PDA

View Full Version : Help with python regular expressions



aquavitae
January 7th, 2010, 08:59 AM
I need to write a script in python (2.5) to read text files with fixed width columns. Since the number of columns and there widths are not necessarily known in advance, I need to write it to interpret the column widths. The way I want to do it is to read through each line looking for where the word breaks are, and use the most common breaks to calculate the column widths. The problem I'm having is that I can't figure out how to write a regular expression to find the positions of the word breaks. Since some of the columns might be right-aligned, I want to find the position of the start and end of each word. I'm having a bit of trouble with the regex itself, but I also can't seem to get it to find each occurence - It only finds the first. If I use re.findall it only returns a list of matches, not their positions. Can anyone give me some advice on this?

wmcbrine
January 7th, 2010, 09:16 AM
If there are no spaces or tabs within columns, and each column is separated from the next by at least one space or tab, then the simplest thing would be to use .split() on each line.

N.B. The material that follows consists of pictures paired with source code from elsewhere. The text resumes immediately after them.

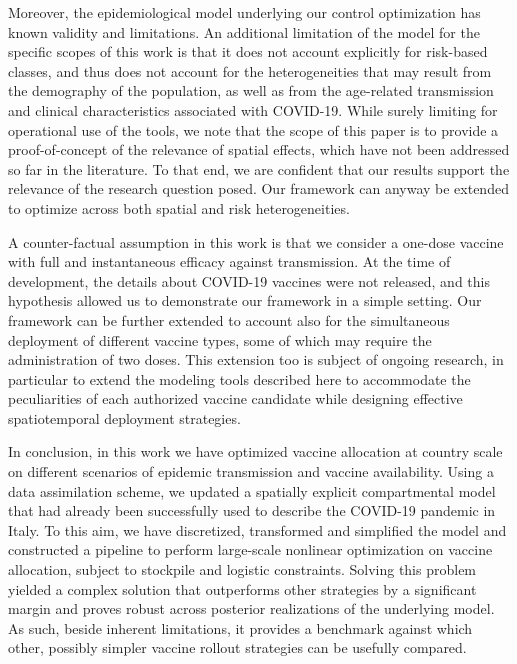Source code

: Moreover, the epidemiological model underlying our control optimization has known validity and limitations\cite[-3\baselineskip]{Gatto:SpreadDynamicsCOVID19:2020, Bertuzzo:GeographyCOVID19Spread:2020}. An additional limitation of the model for the specific scopes of this work is that it does not account explicitly for risk-based classes, and thus does not account for the heterogeneities that may result from the demography of the population, as well as from the age-related transmission and clinical characteristics associated with COVID-19. While surely limiting for operational use of the tools, we note that the scope of this paper is to provide a proof-of-concept of the relevance of spatial effects, which have not been addressed so far in the literature. To that end, we are confident that our results support the relevance of the research question posed. Our framework can anyway be extended to optimize across both spatial and risk heterogeneities. 

A counter-factual assumption in this work is that we consider a one-dose vaccine with full and instantaneous efficacy against transmission. At the time of development, the details about COVID-19 vaccines were not released, and this hypothesis allowed us to demonstrate our framework in a simple setting. Our framework can be further extended to account also for the simultaneous deployment of different vaccine types, some of which may require the administration of two doses. This extension too is subject of ongoing research, in particular to extend the modeling tools described here to accommodate the peculiarities of each authorized vaccine candidate while designing effective spatiotemporal deployment strategies.

In conclusion, in this work we have optimized vaccine allocation at country scale on different scenarios of epidemic transmission and vaccine availability. Using a data assimilation scheme, we updated a spatially explicit compartmental model that had already been successfully used to describe the COVID-19 pandemic in Italy. To this aim, we have discretized, transformed and simplified the model and constructed a pipeline to perform large-scale nonlinear optimization on vaccine allocation, subject to stockpile and logistic constraints. Solving this problem yielded a complex solution that outperforms other strategies by a significant margin and proves robust across posterior realizations of the underlying model. As such, beside inherent limitations, it provides a benchmark against which other, possibly simpler vaccine rollout strategies can be usefully compared.

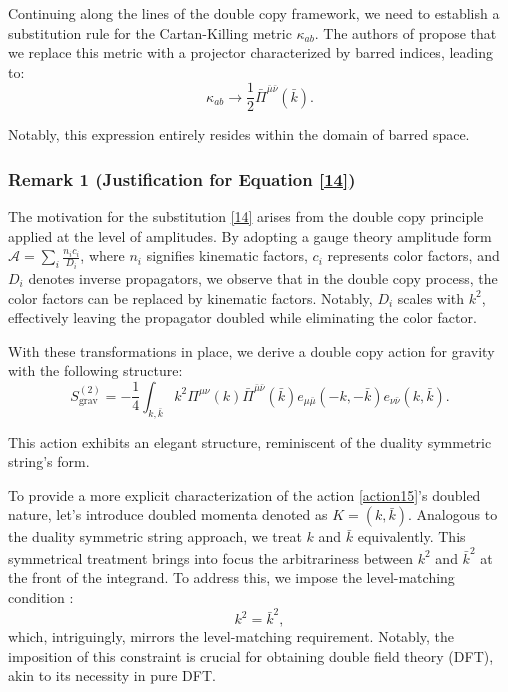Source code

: \documentclass[13pt]{article}
\begin{document}
Continuing along the lines of the double copy framework, we need to establish a substitution rule for the Cartan-Killing metric $\kappa_{ab}$. The authors of \cite{D_az_Jaramillo_2022} propose that we replace this metric with a projector characterized by barred indices, leading to:
\begin{equation}
\kappa_{ab} \rightarrow \frac{1}{2} \bar{\Pi}^{\bar{\mu} \bar{\nu}}(\bar{k}). \tag{14}
\label{14}
\end{equation}

Notably, this expression entirely resides within the domain of barred space.

\subsubsection*{Remark 1 (Justification for Equation \eqref{14})}
The motivation for the substitution \eqref{14} arises from the double copy principle applied at the level of amplitudes. By adopting a gauge theory amplitude form $\mathcal{A} = \sum_i \frac{n_i c_i}{D_i}$, where $n_i$ signifies kinematic factors, $c_i$ represents color factors, and $D_i$ denotes inverse propagators, we observe that in the double copy process, the color factors can be replaced by kinematic factors. Notably, $D_i$ scales with $k^2$, effectively leaving the propagator doubled while eliminating the color factor.

With these transformations in place, we derive a double copy action for gravity with the following structure:
\begin{equation}
S_{\text{grav}}^{(2)} = - \frac{1}{4} \int_{k, \bar{k}} k^2 \Pi^{\mu \nu}(k) \bar{\Pi}^{\bar{\mu}\bar{\nu}}(\bar{k}) e_{\mu \bar{\mu}}(-k, -\bar{k})e_{\nu \bar{\nu}}(k, \bar{k}). \tag{15}
\label{action15}
\end{equation}

This action exhibits an elegant structure, reminiscent of the duality symmetric string's form.

To provide a more explicit characterization of the action \eqref{action15}'s doubled nature, let's introduce doubled momenta denoted as $K = (k, \bar{k})$. Analogous to the duality symmetric string approach, we treat $k$ and $\bar{k}$ equivalently. This symmetrical treatment brings into focus the arbitrariness between $k^2$ and $\bar{k}^2$ at the front of the integrand. To address this, we impose the level-matching condition \cite{hull2009double,hull2009gauge,hohm2010background,hohm2010generalized}:
\begin{equation}
k^2 = \bar{k}^2, \tag{16}
\label{level matching}
\end{equation}
which, intriguingly, mirrors the level-matching requirement. Notably, the imposition of this constraint is crucial for obtaining double field theory (DFT), akin to its necessity in pure DFT.
\end{document}
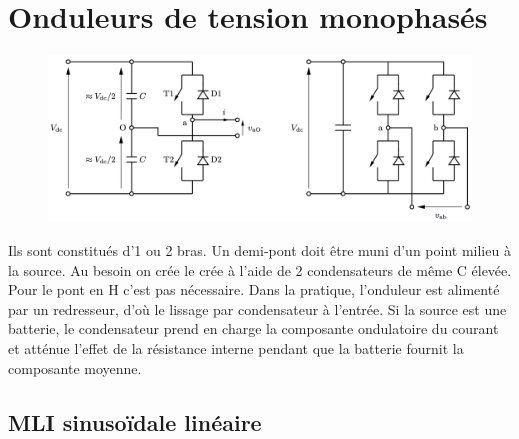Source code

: \section{Onduleurs de tension monophasés}
	\begin{figure}
	\vspace{-5mm}
	\includegraphics[scale=0.28]{ch4/16}
	\end{figure}
	Ils sont constitués d'1 ou 2 bras. Un demi-pont doit être muni d'un point milieu à la source. Au besoin on crée le crée à l'aide de 2 condensateurs de même C élevée.  Pour le pont en H c'est pas nécessaire. Dans la pratique, l'onduleur est alimenté par un redresseur, d'où le lissage par condensateur à l'entrée. Si la source est une batterie, le condensateur prend en charge la composante ondulatoire du courant et atténue l'effet de la résistance interne pendant que la batterie fournit la composante moyenne. 
	
	\subsection{MLI sinusoïdale linéaire}
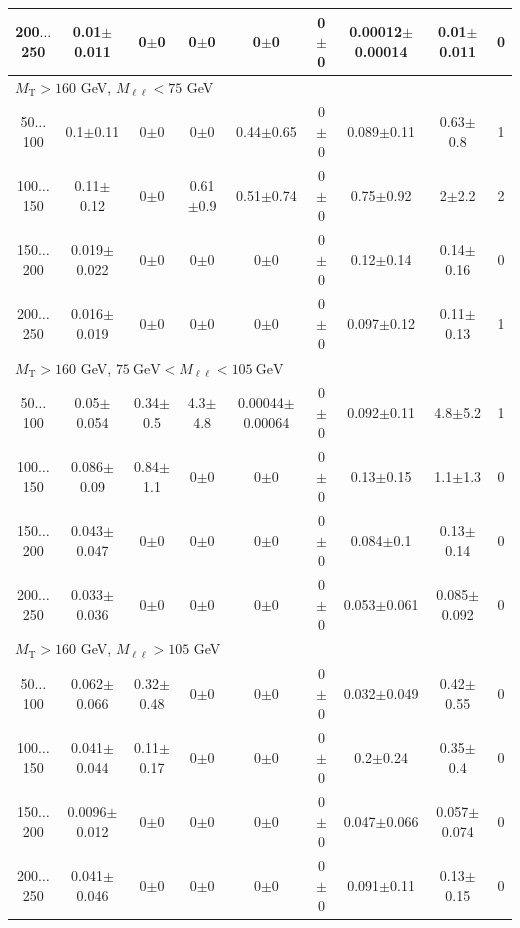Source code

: \begin{landscape}
\begin{table}
\begin{center}
\begin{tabular}{| c | c c c c c c  | c  c | }
200$\dots$250&0.01$\pm$0.011&0$\pm$0&0$\pm$0&0$\pm$0&0$\pm$0&0.00012$\pm$0.00014&0.01$\pm$0.011&0\\
\hline\hline
\multicolumn{7}{l}{$M_{\text{T}} > 160$ GeV, $M_{\ell\ell} < 75$ GeV}\\\hline\hline
50$\dots$100&0.1$\pm$0.11&0$\pm$0&0$\pm$0&0.44$\pm$0.65&0$\pm$0&0.089$\pm$0.11&0.63$\pm$0.8&1\\
100$\dots$150&0.11$\pm$0.12&0$\pm$0&0.61$\pm$0.9&0.51$\pm$0.74&0$\pm$0&0.75$\pm$0.92&2$\pm$2.2&2\\
150$\dots$200&0.019$\pm$0.022&0$\pm$0&0$\pm$0&0$\pm$0&0$\pm$0&0.12$\pm$0.14&0.14$\pm$0.16&0\\
200$\dots$250&0.016$\pm$0.019&0$\pm$0&0$\pm$0&0$\pm$0&0$\pm$0&0.097$\pm$0.12&0.11$\pm$0.13&1\\
\hline\hline
\multicolumn{7}{l}{$M_{\text{T}} > 160$ GeV, $75~\mathrm{GeV} < M_{\ell\ell} < 105~\mathrm{GeV}$}\\\hline\hline
50$\dots$100&0.05$\pm$0.054&0.34$\pm$0.5&4.3$\pm$4.8&0.00044$\pm$0.00064&0$\pm$0&0.092$\pm$0.11&4.8$\pm$5.2&1\\
100$\dots$150&0.086$\pm$0.09&0.84$\pm$1.1&0$\pm$0&0$\pm$0&0$\pm$0&0.13$\pm$0.15&1.1$\pm$1.3&0\\
150$\dots$200&0.043$\pm$0.047&0$\pm$0&0$\pm$0&0$\pm$0&0$\pm$0&0.084$\pm$0.1&0.13$\pm$0.14&0\\
200$\dots$250&0.033$\pm$0.036&0$\pm$0&0$\pm$0&0$\pm$0&0$\pm$0&0.053$\pm$0.061&0.085$\pm$0.092&0\\
\hline\hline
\multicolumn{7}{l}{$M_{\text{T}} > 160$ GeV, $M_{\ell\ell} > 105$ GeV}\\\hline\hline
50$\dots$100&0.062$\pm$0.066&0.32$\pm$0.48&0$\pm$0&0$\pm$0&0$\pm$0&0.032$\pm$0.049&0.42$\pm$0.55&0\\
100$\dots$150&0.041$\pm$0.044&0.11$\pm$0.17&0$\pm$0&0$\pm$0&0$\pm$0&0.2$\pm$0.24&0.35$\pm$0.4&0\\
150$\dots$200&0.0096$\pm$0.012&0$\pm$0&0$\pm$0&0$\pm$0&0$\pm$0&0.047$\pm$0.066&0.057$\pm$0.074&0\\
200$\dots$250&0.041$\pm$0.046&0$\pm$0&0$\pm$0&0$\pm$0&0$\pm$0&0.091$\pm$0.11&0.13$\pm$0.15&0\\
\hline\hline
\end{tabular}
\end{center}
\end{table}
\end{landscape}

But if you want to make a list of all spaces in a line:


spaces = [index for index in xrange(len(line)) if line[index] == ' ']

aquavitae
January 7th, 2010, 09:20 AM
Thanks. I've actually just figured out the regex I need: '\b\S+'. And I need to use re.finditer to scan for all matches. The problem is that some cells in the data may be empty. I was using split() until I realised that the data was getting jumbled because of missing fields.